**Task item**.
From the entries below, return only the lines starting at the one that contains "[Error when compiling" and ending at the one that contains "## Highlights of Ecosystem Update", exactly as they stand.

**Extracted information**.
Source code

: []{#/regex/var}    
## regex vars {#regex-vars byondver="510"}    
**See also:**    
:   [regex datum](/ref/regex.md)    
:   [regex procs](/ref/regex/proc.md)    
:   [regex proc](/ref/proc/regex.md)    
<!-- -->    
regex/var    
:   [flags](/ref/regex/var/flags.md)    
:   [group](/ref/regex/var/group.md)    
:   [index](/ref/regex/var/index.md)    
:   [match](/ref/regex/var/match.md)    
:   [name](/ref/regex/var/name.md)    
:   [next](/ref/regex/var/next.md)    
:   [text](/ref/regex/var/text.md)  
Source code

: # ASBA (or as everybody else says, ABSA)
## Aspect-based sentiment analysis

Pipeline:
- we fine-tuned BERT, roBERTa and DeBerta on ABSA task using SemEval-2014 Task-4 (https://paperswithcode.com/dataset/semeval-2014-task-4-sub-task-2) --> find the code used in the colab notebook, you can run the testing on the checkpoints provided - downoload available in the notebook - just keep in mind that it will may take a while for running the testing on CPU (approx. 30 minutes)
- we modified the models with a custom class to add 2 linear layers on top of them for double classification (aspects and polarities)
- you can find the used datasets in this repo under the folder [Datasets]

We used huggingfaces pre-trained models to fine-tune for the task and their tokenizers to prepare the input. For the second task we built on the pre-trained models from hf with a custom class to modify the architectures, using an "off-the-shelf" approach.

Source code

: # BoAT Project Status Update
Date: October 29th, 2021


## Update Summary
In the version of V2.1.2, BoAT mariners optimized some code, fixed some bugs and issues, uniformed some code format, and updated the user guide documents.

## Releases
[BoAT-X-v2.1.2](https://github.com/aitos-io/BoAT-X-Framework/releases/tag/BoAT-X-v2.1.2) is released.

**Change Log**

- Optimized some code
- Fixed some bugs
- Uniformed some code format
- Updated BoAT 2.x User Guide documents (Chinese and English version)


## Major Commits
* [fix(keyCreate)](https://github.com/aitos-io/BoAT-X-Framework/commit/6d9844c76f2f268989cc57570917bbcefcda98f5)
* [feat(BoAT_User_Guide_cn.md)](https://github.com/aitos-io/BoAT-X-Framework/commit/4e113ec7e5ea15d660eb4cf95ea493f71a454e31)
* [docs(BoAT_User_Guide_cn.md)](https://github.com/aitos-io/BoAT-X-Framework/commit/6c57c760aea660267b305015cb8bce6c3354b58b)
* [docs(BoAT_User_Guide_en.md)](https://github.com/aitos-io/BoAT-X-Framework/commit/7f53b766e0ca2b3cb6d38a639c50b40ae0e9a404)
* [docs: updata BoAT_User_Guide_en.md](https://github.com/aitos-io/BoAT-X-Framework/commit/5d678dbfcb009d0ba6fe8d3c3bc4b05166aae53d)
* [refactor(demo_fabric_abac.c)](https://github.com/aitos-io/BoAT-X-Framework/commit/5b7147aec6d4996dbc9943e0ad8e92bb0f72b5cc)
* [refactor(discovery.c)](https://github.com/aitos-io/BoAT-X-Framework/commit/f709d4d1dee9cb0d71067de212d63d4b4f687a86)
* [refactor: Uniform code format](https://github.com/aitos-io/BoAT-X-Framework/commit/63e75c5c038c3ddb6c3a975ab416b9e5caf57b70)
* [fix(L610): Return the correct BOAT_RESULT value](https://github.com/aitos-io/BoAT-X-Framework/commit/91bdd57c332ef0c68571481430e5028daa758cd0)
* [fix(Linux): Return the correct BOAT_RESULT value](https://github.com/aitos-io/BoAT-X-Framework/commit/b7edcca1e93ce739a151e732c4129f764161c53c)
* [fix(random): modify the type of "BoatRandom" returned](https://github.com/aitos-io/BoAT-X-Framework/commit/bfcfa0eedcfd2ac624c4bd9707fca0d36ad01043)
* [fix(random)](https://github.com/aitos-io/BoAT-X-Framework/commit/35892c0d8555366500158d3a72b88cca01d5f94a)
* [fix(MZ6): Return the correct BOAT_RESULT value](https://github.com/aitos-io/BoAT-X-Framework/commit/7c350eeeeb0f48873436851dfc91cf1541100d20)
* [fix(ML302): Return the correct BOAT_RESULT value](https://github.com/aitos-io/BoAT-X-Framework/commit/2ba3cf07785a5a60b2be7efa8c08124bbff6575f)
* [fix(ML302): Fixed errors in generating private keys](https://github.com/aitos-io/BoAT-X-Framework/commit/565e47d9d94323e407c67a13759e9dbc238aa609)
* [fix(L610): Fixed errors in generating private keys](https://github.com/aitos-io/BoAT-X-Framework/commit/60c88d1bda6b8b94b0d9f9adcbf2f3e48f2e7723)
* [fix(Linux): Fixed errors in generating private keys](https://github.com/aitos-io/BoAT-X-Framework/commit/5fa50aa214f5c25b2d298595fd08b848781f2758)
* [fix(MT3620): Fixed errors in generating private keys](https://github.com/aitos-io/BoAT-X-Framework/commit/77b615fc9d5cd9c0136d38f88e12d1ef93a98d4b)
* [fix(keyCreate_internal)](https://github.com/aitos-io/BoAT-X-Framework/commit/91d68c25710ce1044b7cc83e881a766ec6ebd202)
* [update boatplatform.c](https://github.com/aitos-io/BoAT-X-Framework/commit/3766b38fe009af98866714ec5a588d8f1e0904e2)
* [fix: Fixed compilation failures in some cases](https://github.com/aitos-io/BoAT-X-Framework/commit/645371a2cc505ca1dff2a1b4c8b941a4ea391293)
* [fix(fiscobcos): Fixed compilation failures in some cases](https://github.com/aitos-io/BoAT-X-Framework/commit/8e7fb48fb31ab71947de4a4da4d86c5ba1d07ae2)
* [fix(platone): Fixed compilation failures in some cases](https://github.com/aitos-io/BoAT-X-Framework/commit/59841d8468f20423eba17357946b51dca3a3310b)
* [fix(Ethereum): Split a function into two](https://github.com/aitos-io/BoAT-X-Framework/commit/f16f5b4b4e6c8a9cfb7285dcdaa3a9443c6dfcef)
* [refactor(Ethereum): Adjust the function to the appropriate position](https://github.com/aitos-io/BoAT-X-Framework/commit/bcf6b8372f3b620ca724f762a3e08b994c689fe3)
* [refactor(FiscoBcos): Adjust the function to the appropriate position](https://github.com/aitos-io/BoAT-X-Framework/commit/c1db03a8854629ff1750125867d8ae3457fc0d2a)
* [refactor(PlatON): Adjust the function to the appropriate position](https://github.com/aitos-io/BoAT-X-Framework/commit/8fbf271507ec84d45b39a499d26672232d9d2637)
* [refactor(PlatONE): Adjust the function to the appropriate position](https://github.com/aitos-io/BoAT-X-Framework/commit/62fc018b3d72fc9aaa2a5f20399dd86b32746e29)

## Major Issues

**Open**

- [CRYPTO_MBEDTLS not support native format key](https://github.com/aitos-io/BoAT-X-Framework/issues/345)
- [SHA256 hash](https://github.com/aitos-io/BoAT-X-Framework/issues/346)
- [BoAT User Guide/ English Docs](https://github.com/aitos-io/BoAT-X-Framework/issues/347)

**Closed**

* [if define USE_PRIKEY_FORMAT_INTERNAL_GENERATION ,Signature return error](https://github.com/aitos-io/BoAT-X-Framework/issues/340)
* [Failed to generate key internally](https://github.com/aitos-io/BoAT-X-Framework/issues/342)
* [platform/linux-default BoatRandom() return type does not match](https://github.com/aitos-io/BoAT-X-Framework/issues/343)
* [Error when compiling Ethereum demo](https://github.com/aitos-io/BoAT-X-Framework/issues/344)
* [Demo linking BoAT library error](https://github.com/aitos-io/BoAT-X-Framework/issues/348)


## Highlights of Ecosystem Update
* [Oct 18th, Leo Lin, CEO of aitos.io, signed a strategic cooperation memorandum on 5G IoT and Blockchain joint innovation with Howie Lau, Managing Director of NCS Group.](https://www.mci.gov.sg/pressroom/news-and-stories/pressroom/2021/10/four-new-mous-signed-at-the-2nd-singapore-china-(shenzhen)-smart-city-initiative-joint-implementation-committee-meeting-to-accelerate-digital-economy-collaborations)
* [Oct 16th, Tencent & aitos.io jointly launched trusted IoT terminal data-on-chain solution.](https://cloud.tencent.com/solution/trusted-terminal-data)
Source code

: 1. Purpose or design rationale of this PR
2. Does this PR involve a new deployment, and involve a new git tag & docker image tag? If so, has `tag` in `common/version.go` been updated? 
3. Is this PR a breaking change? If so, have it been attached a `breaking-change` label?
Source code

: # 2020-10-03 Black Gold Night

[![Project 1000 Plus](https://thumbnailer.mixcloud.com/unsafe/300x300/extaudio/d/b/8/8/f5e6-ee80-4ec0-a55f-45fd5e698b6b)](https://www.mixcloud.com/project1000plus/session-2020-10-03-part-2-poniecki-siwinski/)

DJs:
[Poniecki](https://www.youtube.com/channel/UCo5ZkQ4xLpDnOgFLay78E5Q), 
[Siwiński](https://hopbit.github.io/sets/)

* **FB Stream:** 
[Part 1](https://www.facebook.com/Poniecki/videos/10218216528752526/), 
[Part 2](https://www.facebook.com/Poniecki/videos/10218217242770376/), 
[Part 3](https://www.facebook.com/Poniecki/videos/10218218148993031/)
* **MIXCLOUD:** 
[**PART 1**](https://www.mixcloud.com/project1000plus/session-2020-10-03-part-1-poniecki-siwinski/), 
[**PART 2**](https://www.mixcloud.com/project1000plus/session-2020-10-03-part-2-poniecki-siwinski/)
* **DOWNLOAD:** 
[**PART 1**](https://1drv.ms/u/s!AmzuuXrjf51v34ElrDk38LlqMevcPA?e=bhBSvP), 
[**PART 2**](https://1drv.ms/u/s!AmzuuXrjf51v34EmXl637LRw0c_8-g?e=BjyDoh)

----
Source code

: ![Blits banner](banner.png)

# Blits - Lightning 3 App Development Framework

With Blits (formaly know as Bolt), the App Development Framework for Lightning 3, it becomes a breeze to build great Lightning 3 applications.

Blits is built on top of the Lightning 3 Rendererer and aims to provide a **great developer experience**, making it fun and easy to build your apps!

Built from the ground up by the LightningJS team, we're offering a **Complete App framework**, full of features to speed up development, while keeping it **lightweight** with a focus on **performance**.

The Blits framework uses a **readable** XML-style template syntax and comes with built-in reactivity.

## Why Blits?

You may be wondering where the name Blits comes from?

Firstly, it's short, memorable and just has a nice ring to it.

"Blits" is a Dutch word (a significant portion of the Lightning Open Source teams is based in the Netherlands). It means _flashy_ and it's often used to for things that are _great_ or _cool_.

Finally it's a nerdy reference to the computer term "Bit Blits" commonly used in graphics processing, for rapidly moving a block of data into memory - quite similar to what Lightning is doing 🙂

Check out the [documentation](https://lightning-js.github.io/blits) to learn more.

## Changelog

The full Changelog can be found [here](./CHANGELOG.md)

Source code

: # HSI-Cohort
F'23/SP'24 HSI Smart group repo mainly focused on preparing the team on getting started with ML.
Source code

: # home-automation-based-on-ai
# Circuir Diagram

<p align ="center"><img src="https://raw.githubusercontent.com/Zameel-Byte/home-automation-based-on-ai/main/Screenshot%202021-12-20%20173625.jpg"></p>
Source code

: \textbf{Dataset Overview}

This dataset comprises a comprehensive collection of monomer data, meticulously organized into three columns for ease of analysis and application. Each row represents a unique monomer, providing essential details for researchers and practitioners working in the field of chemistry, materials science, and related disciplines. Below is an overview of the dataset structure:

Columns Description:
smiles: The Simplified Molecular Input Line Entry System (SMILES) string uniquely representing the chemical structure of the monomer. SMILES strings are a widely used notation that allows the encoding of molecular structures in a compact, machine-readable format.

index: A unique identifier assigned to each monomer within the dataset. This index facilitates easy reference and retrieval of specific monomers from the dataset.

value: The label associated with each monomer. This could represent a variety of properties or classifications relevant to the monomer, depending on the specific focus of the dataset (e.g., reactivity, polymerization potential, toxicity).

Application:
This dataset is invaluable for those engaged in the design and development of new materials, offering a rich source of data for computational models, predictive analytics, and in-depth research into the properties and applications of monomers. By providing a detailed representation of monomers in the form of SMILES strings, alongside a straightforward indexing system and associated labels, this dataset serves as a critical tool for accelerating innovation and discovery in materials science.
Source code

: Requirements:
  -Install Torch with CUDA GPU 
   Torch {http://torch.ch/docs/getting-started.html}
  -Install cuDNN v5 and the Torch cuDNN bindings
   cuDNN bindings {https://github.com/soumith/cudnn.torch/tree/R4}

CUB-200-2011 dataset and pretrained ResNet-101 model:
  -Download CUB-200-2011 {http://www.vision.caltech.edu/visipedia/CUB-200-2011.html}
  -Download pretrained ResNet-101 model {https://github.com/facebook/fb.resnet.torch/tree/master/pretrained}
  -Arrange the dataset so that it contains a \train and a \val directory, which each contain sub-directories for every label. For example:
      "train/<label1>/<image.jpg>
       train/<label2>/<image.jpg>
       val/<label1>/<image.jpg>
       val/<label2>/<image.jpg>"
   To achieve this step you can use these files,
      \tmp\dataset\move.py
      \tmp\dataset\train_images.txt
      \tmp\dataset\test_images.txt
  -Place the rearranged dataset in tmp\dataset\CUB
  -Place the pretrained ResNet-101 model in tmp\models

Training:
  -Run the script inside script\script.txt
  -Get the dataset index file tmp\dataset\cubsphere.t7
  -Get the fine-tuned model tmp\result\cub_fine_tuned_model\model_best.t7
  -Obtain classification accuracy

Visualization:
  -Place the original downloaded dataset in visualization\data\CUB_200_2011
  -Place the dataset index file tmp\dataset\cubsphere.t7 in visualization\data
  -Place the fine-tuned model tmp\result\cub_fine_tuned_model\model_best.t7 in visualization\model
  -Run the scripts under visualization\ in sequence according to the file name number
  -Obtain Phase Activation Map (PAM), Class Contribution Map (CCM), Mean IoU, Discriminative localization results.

**Output below**.
* [Error when compiling Ethereum demo](https://github.com/aitos-io/BoAT-X-Framework/issues/344)
* [Demo linking BoAT library error](https://github.com/aitos-io/BoAT-X-Framework/issues/348)


## Highlights of Ecosystem Update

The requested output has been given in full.